**Problem to solve:** Write only how many lines in this data include "emit".

**Record set:**
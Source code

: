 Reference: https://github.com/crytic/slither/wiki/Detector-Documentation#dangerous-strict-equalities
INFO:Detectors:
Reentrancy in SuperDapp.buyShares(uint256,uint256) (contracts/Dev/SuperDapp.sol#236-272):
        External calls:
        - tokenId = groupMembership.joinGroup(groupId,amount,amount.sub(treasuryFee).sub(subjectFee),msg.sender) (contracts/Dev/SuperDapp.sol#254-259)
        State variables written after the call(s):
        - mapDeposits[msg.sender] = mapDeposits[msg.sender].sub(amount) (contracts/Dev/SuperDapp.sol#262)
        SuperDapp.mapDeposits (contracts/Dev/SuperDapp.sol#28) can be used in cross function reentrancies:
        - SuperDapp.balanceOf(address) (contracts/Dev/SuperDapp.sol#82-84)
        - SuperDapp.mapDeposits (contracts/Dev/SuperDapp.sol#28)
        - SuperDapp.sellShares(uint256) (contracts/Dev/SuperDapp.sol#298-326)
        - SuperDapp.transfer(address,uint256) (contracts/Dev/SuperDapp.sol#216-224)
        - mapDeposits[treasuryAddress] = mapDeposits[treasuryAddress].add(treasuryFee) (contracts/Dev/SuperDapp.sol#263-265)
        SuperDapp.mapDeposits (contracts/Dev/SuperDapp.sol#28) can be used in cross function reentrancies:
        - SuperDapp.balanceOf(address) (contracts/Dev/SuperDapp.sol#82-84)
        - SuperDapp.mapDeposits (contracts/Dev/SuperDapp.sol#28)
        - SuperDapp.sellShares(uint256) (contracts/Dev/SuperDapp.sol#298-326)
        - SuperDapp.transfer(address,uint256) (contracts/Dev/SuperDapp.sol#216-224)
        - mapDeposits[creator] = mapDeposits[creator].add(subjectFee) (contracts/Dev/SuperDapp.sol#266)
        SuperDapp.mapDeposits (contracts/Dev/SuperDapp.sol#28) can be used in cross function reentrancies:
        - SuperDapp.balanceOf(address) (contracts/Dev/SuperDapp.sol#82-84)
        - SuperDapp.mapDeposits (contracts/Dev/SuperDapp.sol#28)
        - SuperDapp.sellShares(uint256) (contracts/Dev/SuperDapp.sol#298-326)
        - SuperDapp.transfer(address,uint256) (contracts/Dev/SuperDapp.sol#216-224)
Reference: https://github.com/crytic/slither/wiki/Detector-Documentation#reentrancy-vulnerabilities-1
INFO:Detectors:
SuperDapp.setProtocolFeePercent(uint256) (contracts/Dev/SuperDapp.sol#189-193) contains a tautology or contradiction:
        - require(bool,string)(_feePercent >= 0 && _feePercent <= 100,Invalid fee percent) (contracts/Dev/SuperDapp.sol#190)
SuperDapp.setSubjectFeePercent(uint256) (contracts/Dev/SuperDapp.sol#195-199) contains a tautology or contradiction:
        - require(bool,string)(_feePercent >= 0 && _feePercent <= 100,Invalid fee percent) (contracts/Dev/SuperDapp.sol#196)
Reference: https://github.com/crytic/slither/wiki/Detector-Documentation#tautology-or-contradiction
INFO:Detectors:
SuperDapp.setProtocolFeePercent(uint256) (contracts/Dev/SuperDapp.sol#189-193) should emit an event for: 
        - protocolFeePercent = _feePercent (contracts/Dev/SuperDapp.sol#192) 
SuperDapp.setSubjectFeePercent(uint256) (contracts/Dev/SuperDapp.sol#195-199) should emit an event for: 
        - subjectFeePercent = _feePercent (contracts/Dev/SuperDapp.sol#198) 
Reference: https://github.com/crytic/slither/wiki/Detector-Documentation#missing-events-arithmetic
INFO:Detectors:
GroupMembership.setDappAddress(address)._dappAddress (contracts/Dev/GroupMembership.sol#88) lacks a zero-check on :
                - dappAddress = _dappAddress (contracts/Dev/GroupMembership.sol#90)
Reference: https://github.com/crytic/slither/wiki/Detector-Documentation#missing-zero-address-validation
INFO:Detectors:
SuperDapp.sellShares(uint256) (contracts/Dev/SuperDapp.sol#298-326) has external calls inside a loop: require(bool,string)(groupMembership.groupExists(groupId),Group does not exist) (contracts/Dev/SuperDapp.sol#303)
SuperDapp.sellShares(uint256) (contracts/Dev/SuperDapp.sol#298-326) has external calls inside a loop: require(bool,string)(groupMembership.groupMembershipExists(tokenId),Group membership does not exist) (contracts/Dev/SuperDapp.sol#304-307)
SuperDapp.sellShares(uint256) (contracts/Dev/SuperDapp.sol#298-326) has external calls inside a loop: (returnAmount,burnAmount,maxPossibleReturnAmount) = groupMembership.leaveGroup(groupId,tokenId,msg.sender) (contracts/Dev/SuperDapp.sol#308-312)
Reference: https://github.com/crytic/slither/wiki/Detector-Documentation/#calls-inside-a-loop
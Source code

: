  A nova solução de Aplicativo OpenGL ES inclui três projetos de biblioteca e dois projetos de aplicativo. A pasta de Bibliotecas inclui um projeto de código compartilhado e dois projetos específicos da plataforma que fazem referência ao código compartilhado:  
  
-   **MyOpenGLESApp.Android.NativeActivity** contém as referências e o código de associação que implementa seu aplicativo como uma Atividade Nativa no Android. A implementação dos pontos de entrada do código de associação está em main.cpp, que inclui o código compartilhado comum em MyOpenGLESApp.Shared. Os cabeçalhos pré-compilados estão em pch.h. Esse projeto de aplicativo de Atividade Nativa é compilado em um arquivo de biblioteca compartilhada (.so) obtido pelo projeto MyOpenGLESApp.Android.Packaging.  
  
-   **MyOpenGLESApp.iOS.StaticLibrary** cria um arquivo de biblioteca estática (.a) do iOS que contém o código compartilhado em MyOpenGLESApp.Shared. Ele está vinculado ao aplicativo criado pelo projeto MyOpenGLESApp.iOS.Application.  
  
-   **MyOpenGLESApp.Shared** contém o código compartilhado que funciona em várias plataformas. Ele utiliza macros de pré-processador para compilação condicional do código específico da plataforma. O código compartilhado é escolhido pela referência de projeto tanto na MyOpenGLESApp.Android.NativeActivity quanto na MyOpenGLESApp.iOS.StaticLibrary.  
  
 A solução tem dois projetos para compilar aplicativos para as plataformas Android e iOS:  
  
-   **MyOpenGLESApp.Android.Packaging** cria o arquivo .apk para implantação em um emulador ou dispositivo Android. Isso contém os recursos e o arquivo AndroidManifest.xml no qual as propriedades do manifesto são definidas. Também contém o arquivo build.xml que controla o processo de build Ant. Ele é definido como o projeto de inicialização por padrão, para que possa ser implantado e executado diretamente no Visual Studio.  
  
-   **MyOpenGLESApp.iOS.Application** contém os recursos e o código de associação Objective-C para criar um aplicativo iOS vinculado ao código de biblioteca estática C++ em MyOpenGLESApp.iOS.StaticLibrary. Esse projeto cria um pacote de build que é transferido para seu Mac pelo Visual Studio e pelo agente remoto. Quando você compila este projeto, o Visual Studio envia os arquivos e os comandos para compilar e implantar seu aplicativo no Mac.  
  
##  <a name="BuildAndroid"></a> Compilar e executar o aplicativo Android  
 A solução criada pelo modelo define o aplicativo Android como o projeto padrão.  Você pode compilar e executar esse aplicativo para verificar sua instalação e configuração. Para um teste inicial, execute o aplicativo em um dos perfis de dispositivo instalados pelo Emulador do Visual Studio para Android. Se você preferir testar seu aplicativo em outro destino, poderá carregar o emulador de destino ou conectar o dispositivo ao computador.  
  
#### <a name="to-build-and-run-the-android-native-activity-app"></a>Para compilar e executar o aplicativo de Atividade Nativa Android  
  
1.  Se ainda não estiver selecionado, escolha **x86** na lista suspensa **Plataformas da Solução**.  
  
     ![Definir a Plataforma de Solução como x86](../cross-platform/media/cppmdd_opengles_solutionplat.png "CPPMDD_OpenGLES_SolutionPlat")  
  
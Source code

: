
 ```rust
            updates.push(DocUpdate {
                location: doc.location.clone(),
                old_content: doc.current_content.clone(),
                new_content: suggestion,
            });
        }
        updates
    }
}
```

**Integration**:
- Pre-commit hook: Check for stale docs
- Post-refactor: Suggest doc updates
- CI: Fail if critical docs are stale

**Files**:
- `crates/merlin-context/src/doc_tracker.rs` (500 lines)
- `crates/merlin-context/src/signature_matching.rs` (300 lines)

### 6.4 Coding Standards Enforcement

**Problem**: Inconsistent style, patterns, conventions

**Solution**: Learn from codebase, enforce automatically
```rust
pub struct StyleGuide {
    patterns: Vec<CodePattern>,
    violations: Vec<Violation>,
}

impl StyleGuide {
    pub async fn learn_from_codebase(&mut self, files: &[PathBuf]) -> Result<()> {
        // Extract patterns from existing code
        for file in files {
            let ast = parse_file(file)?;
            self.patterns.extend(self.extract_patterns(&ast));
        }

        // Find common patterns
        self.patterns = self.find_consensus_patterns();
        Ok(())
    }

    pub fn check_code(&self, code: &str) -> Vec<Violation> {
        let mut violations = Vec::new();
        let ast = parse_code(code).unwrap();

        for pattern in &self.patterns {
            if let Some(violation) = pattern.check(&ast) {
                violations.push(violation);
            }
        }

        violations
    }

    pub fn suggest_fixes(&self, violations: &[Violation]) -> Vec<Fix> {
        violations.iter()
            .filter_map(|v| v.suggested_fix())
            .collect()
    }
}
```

**Answer space:** 2